In a recent DUI case near Jacksonville, Florida, the case was thrown out of court after it was determined that the police obtained incriminating medical records about the defendant in violation of the law. In this DUI case, the defendant was involved in an accident and ultimately went to the hospital for treatment. The police officer who responded to the accident noted some signs of impairment from alcohol about the defendant and then went to the hospital to continue his DUI investigation. By the time the police officer arrived at the hospital to observe and question the defendant, the defendant had left the hospital against the doctor’s orders.
Prior to the defendant leaving the hospital, the hospital staff had discovered some incriminating DUI evidence against the defendant that was documented in his medical records. When the police officer arrived at the hospital, he obtained a copy of the defendant’s medical records without the defendant’s consent and without a subpoena signed by a judge. Those medical records were used against the defendant in the DUI case.

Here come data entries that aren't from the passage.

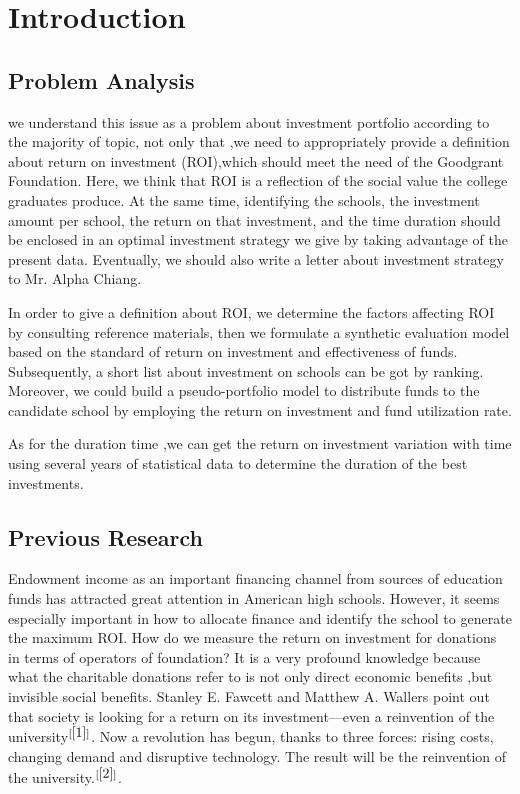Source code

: \documentclass{mcmthesis}
\begin{document}
\newpage
\newpage









\section{Introduction}
\subsection{Problem Analysis}
we understand this issue as a problem about investment portfolio according to the majority of topic, not only that ,we need to appropriately provide a definition about return on investment (ROI),which should meet the need of the Goodgrant Foundation. Here, we think that ROI is a reflection of the social value the college graduates produce. At the same time, identifying the schools, the investment amount per school, the return on that investment, and the time duration should be enclosed in an optimal investment strategy we give by taking advantage of the present data. Eventually, we should also write a letter about investment strategy to Mr. Alpha Chiang.\par

In order to give a definition about ROI, we determine the factors affecting ROI by consulting reference materials, then we formulate a synthetic evaluation model based on the standard of return on investment and effectiveness of funds. Subsequently, a short list about investment on schools can be got by ranking. Moreover, we could build a pseudo-portfolio model to distribute funds to the candidate school by employing the return on investment and fund utilization rate.\par

As for the duration time ,we can get the return on investment variation with time using several years of statistical data to determine the duration of the best investments.\par

\subsection{Previous Research}
Endowment income as an important financing channel from sources of education funds has attracted great attention in American high schools. However, it seems especially important in how to allocate finance and identify the school to generate the maximum ROI. How do we measure the return on investment for donations in terms of operators of foundation? It is a very profound knowledge because what the charitable donations refer to is not only direct economic benefits ,but invisible social benefits. Stanley E. Fawcett and Matthew A. Wallers point out that society is looking for a return on its investment—even a reinvention of the university$^{[\ref{1}]}$. Now a revolution has begun, thanks to three forces: rising costs, changing demand and disruptive technology. The result will be the reinvention of the university.$^{[\ref{2}]}$.\par
\end{document}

In Florida, everyone has a strong privacy right to keep his/her medical records confidential. The general rule is that hospitals and other medical personnel cannot disclose one’s medical records to anyone without the patient’s permission. One exception to that rule allows government or law enforcement officials in a criminal case (or the other party in a civil case) to obtain copies of a person’s medical records if they are relevant to the issues in the case. However, those records can only be released upon service of a valid subpoena.
In this case, the police officer probably told the hospital staff that he was investigating a DUI with an accident and had a need and a right to obtain the defendant’s medical records. However, because those records were obtained without a subpoena and in violation of the law, they could not be used against the defendant in the DUI case, and the DUI case was ultimately thrown out of court.